[MATERIAL FOR THIS TASK]
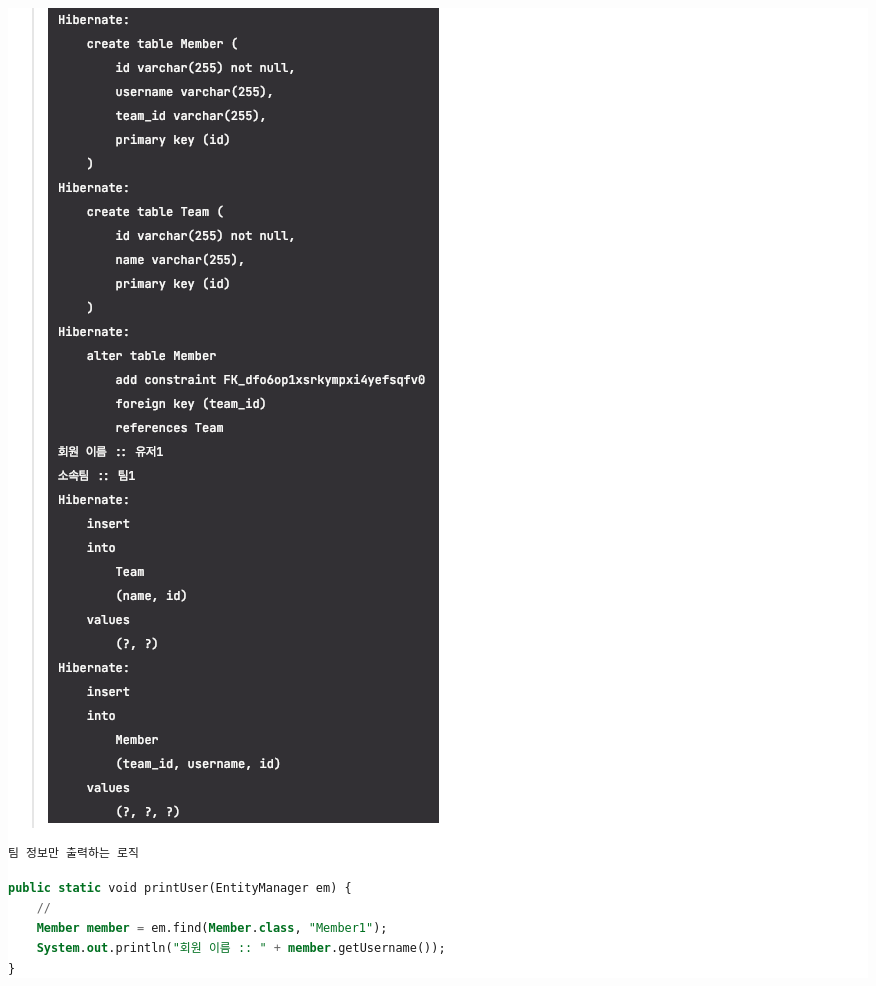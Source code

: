 > ![img.png](Chapter8_1_pic/img.png)
>

`팀 정보만 출력하는 로직`

```sql
public static void printUser(EntityManager em) {
    //
    Member member = em.find(Member.class, "Member1");
    System.out.println("회원 이름 :: " + member.getUsername());
}
```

[WHAT THE TASK ASKS]
Only the pictures are left behind; write out everything else in the records exactly.

[RESULT OF THE EXERCISE]
Source code

: > ![img.png](Chapter8_1_pic/img.png)
>

`팀 정보만 출력하는 로직`

```sql
public static void printUser(EntityManager em) {
    //
    Member member = em.find(Member.class, "Member1");
    System.out.println("회원 이름 :: " + member.getUsername());
}
```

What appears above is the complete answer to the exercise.